Give back every record word for word, but keep the pictures out.
··· Data for this exercise
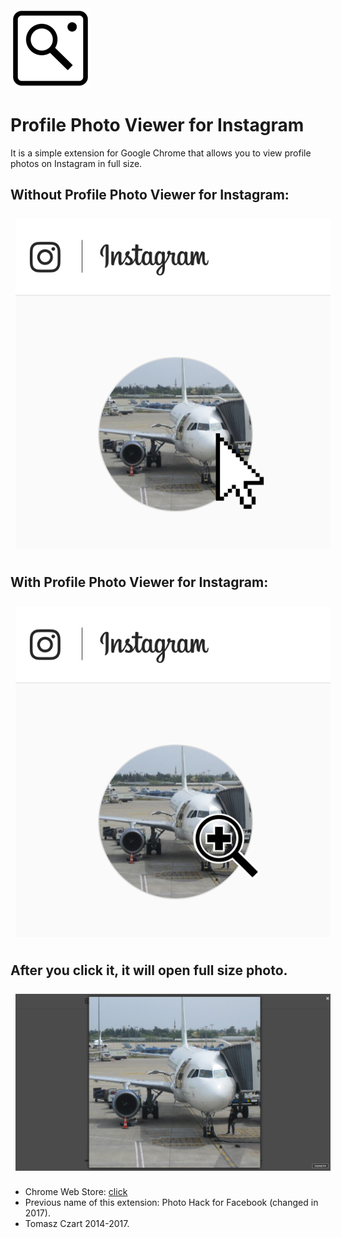 <img src="icon128.png" style="margin:32px 0 0 0" width="128">

# Profile Photo Viewer for Instagram
It is a simple extension for Google Chrome that allows you to view profile photos on Instagram in full size.

## Without Profile Photo Viewer for Instagram:
<img src="docs/no_ppvfi.png" style="margin:8px">

## With Profile Photo Viewer for Instagram:
<img src="docs/with_ppvfi.png" style="margin:8px">

## After you click it, it will open full size photo.
<img src="docs/opened.png" style="margin:8px">

* Chrome Web Store: <a href="https://chrome.google.com/webstore/detail/profile-photo-viewer-for/lfolibbobnddfcjbjnfiikjgdefiejpl" target="_blank"> click </a>
* Previous name of this extension: Photo Hack for Facebook (changed in 2017).
* Tomasz Czart 2014-2017.
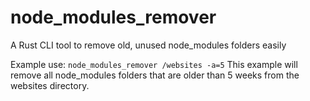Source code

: # node_modules_remover
A Rust CLI tool to remove old, unused node_modules folders easily

Example use:
``node_modules_remover /websites -a=5``
This example will remove all node_modules folders that are older than 5 weeks from the websites directory.
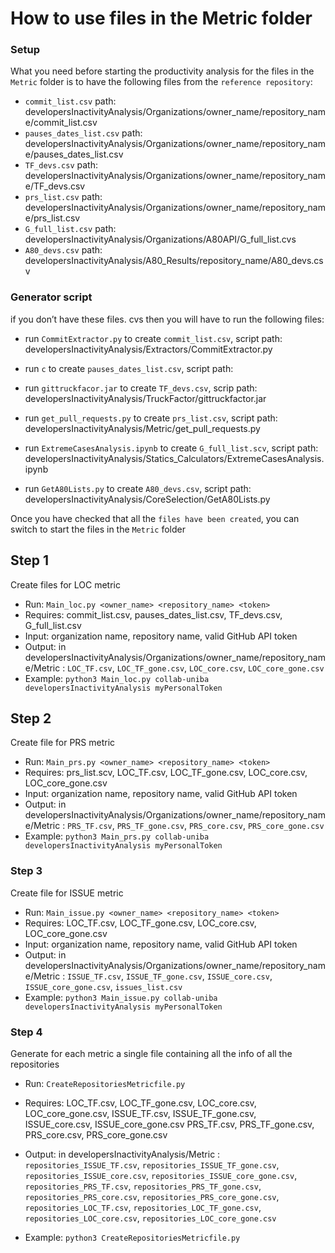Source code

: # How to use files in the Metric folder

### Setup
What you need before starting the productivity analysis for the files in the `Metric` folder is to have the following files from the `reference repository`:
- `commit_list.csv` path: developersInactivityAnalysis/Organizations/owner_name/repository_name/commit_list.csv
- `pauses_dates_list.csv` 
        path: developersInactivityAnalysis/Organizations/owner_name/repository_name/pauses_dates_list.csv
- `TF_devs.csv` path: developersInactivityAnalysis/Organizations/owner_name/repository_name/TF_devs.csv
- `prs_list.csv` path: developersInactivityAnalysis/Organizations/owner_name/repository_name/prs_list.csv
- `G_full_list.csv` path: developersInactivityAnalysis/Organizations/A80API/G_full_list.cvs
- `A80_devs.csv` path: developersInactivityAnalysis/A80_Results/repository_name/A80_devs.csv

### Generator script
if you don’t have these files. cvs then you will have to run the following files:
- run `CommitExtractor.py` to create `commit_list.csv`, 
        script path: developersInactivityAnalysis/Extractors/CommitExtractor.py

- run `c` to create `pauses_dates_list.csv`, script path:

- run `gittruckfacor.jar` to create `TF_devs.csv`, 
        scrip path: developersInactivityAnalysis/TruckFactor/gittruckfactor.jar

- run `get_pull_requests.py` to create `prs_list.csv`, 
        script path: developersInactivityAnalysis/Metric/get_pull_requests.py
- run `ExtremeCasesAnalysis.ipynb` to create `G_full_list.scv`, 
        script path: developersInactivityAnalysis/Statics_Calculators/ExtremeCasesAnalysis.ipynb

- run `GetA80Lists.py` to create `A80_devs.csv`, script path: developersInactivityAnalysis/CoreSelection/GetA80Lists.py

Once you have checked that all the `files have been created`, you can switch to start the files in the `Metric` folder

## Step 1

Create files for LOC metric

- Run: `Main_loc.py <owner_name> <repository_name> <token>`
- Requires: commit_list.csv, pauses_dates_list.csv, TF_devs.csv, G_full_list.csv
- Input: organization name, repository name, valid GitHub API token
- Output: in developersInactivityAnalysis/Organizations/owner_name/repository_name/Metric :
        `LOC_TF.csv`, `LOC_TF_gone.csv`, `LOC_core.csv`, `LOC_core_gone.csv`
- Example: `python3 Main_loc.py collab-uniba developersInactivityAnalysis myPersonalToken`

## Step 2

Create file for PRS metric

- Run: `Main_prs.py <owner_name> <repository_name> <token>`
- Requires: prs_list.scv, LOC_TF.csv, LOC_TF_gone.csv, LOC_core.csv, LOC_core_gone.csv
- Input: organization name, repository name, valid GitHub API token
- Output: in developersInactivityAnalysis/Organizations/owner_name/repository_name/Metric :
        `PRS_TF.csv`, `PRS_TF_gone.csv`, `PRS_core.csv`, `PRS_core_gone.csv`
- Example: `python3 Main_prs.py collab-uniba developersInactivityAnalysis myPersonalToken`

### Step 3

Create file for ISSUE metric

- Run: `Main_issue.py <owner_name> <repository_name> <token>`
- Requires: LOC_TF.csv, LOC_TF_gone.csv, LOC_core.csv, LOC_core_gone.csv
- Input: organization name, repository name, valid GitHub API token
- Output: in developersInactivityAnalysis/Organizations/owner_name/repository_name/Metric :
        `ISSUE_TF.csv`, `ISSUE_TF_gone.csv`, `ISSUE_core.csv`, `ISSUE_core_gone.csv`, `issues_list.csv`
- Example: `python3 Main_issue.py collab-uniba developersInactivityAnalysis myPersonalToken`

### Step 4

Generate for each metric a single file containing all the info of all the repositories

- Run: `CreateRepositoriesMetricfile.py`
- Requires: LOC_TF.csv, LOC_TF_gone.csv, LOC_core.csv, LOC_core_gone.csv,
            ISSUE_TF.csv, ISSUE_TF_gone.csv, ISSUE_core.csv, ISSUE_core_gone.csv
            PRS_TF.csv, PRS_TF_gone.csv, PRS_core.csv, PRS_core_gone.csv

- Output: in developersInactivityAnalysis/Metric :
        `repositories_ISSUE_TF.csv`, `repositories_ISSUE_TF_gone.csv`, `repositories_ISSUE_core.csv`, `repositories_ISSUE_core_gone.csv`, `repositories_PRS_TF.csv`, `repositories_PRS_TF_gone.csv`, `repositories_PRS_core.csv`, `repositories_PRS_core_gone.csv`, `repositories_LOC_TF.csv`, `repositories_LOC_TF_gone.csv`, `repositories_LOC_core.csv`, `repositories_LOC_core_gone.csv`

- Example: `python3 CreateRepositoriesMetricfile.py`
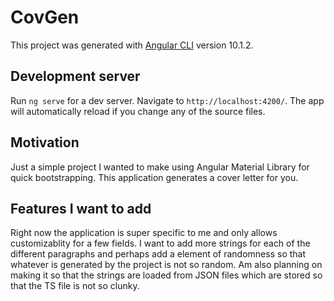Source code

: # CovGen

This project was generated with [Angular CLI](https://github.com/angular/angular-cli) version 10.1.2.

## Development server

Run `ng serve` for a dev server. Navigate to `http://localhost:4200/`. The app will automatically reload if you change any of the source files.

## Motivation 

Just a simple project I wanted to make using Angular Material Library for quick bootstrapping. This application generates a cover letter for you. 

## Features I want to add 

Right now the application is super specific to me and only allows customizablity for a few fields. I want to add more strings for each of the different paragraphs and perhaps add a element of randomness so that whatever is generated by the project is not so random. Am also planning on making it so that the strings are loaded from JSON files which are stored so that the TS file is not so clunky.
······
## Problem solution
 <img src="icon128.png" style="margin:32px 0 0 0" width="128">

# Profile Photo Viewer for Instagram
It is a simple extension for Google Chrome that allows you to view profile photos on Instagram in full size.

## Without Profile Photo Viewer for Instagram:
<img src="docs/no_ppvfi.png" style="margin:8px">

## With Profile Photo Viewer for Instagram:
<img src="docs/with_ppvfi.png" style="margin:8px">

## After you click it, it will open full size photo.
<img src="docs/opened.png" style="margin:8px">

* Chrome Web Store: <a href="https://chrome.google.com/webstore/detail/profile-photo-viewer-for/lfolibbobnddfcjbjnfiikjgdefiejpl" target="_blank"> click </a>
* Previous name of this extension: Photo Hack for Facebook (changed in 2017).
* Tomasz Czart 2014-2017.
Source code

: # node_modules_remover
A Rust CLI tool to remove old, unused node_modules folders easily

Example use:
``node_modules_remover /websites -a=5``
This example will remove all node_modules folders that are older than 5 weeks from the websites directory.
Source code

: # How to use files in the Metric folder

### Setup
What you need before starting the productivity analysis for the files in the `Metric` folder is to have the following files from the `reference repository`:
- `commit_list.csv` path: developersInactivityAnalysis/Organizations/owner_name/repository_name/commit_list.csv
- `pauses_dates_list.csv` 
        path: developersInactivityAnalysis/Organizations/owner_name/repository_name/pauses_dates_list.csv
- `TF_devs.csv` path: developersInactivityAnalysis/Organizations/owner_name/repository_name/TF_devs.csv
- `prs_list.csv` path: developersInactivityAnalysis/Organizations/owner_name/repository_name/prs_list.csv
- `G_full_list.csv` path: developersInactivityAnalysis/Organizations/A80API/G_full_list.cvs
- `A80_devs.csv` path: developersInactivityAnalysis/A80_Results/repository_name/A80_devs.csv

### Generator script
if you don’t have these files. cvs then you will have to run the following files:
- run `CommitExtractor.py` to create `commit_list.csv`, 
        script path: developersInactivityAnalysis/Extractors/CommitExtractor.py

- run `c` to create `pauses_dates_list.csv`, script path:

- run `gittruckfacor.jar` to create `TF_devs.csv`, 
        scrip path: developersInactivityAnalysis/TruckFactor/gittruckfactor.jar

- run `get_pull_requests.py` to create `prs_list.csv`, 
        script path: developersInactivityAnalysis/Metric/get_pull_requests.py
- run `ExtremeCasesAnalysis.ipynb` to create `G_full_list.scv`, 
        script path: developersInactivityAnalysis/Statics_Calculators/ExtremeCasesAnalysis.ipynb

- run `GetA80Lists.py` to create `A80_devs.csv`, script path: developersInactivityAnalysis/CoreSelection/GetA80Lists.py

Once you have checked that all the `files have been created`, you can switch to start the files in the `Metric` folder

## Step 1

Create files for LOC metric

- Run: `Main_loc.py <owner_name> <repository_name> <token>`
- Requires: commit_list.csv, pauses_dates_list.csv, TF_devs.csv, G_full_list.csv
- Input: organization name, repository name, valid GitHub API token
- Output: in developersInactivityAnalysis/Organizations/owner_name/repository_name/Metric :
        `LOC_TF.csv`, `LOC_TF_gone.csv`, `LOC_core.csv`, `LOC_core_gone.csv`
- Example: `python3 Main_loc.py collab-uniba developersInactivityAnalysis myPersonalToken`

## Step 2

Create file for PRS metric

- Run: `Main_prs.py <owner_name> <repository_name> <token>`
- Requires: prs_list.scv, LOC_TF.csv, LOC_TF_gone.csv, LOC_core.csv, LOC_core_gone.csv
- Input: organization name, repository name, valid GitHub API token
- Output: in developersInactivityAnalysis/Organizations/owner_name/repository_name/Metric :
        `PRS_TF.csv`, `PRS_TF_gone.csv`, `PRS_core.csv`, `PRS_core_gone.csv`
- Example: `python3 Main_prs.py collab-uniba developersInactivityAnalysis myPersonalToken`

### Step 3

Create file for ISSUE metric

- Run: `Main_issue.py <owner_name> <repository_name> <token>`
- Requires: LOC_TF.csv, LOC_TF_gone.csv, LOC_core.csv, LOC_core_gone.csv
- Input: organization name, repository name, valid GitHub API token
- Output: in developersInactivityAnalysis/Organizations/owner_name/repository_name/Metric :
        `ISSUE_TF.csv`, `ISSUE_TF_gone.csv`, `ISSUE_core.csv`, `ISSUE_core_gone.csv`, `issues_list.csv`
- Example: `python3 Main_issue.py collab-uniba developersInactivityAnalysis myPersonalToken`

### Step 4

Generate for each metric a single file containing all the info of all the repositories

- Run: `CreateRepositoriesMetricfile.py`
- Requires: LOC_TF.csv, LOC_TF_gone.csv, LOC_core.csv, LOC_core_gone.csv,
            ISSUE_TF.csv, ISSUE_TF_gone.csv, ISSUE_core.csv, ISSUE_core_gone.csv
            PRS_TF.csv, PRS_TF_gone.csv, PRS_core.csv, PRS_core_gone.csv

- Output: in developersInactivityAnalysis/Metric :
        `repositories_ISSUE_TF.csv`, `repositories_ISSUE_TF_gone.csv`, `repositories_ISSUE_core.csv`, `repositories_ISSUE_core_gone.csv`, `repositories_PRS_TF.csv`, `repositories_PRS_TF_gone.csv`, `repositories_PRS_core.csv`, `repositories_PRS_core_gone.csv`, `repositories_LOC_TF.csv`, `repositories_LOC_TF_gone.csv`, `repositories_LOC_core.csv`, `repositories_LOC_core_gone.csv`

- Example: `python3 CreateRepositoriesMetricfile.py`
Source code

: # CovGen

This project was generated with [Angular CLI](https://github.com/angular/angular-cli) version 10.1.2.

## Development server

Run `ng serve` for a dev server. Navigate to `http://localhost:4200/`. The app will automatically reload if you change any of the source files.

## Motivation 

Just a simple project I wanted to make using Angular Material Library for quick bootstrapping. This application generates a cover letter for you. 

## Features I want to add 

Right now the application is super specific to me and only allows customizablity for a few fields. I want to add more strings for each of the different paragraphs and perhaps add a element of randomness so that whatever is generated by the project is not so random. Am also planning on making it so that the strings are loaded from JSON files which are stored so that the TS file is not so clunky.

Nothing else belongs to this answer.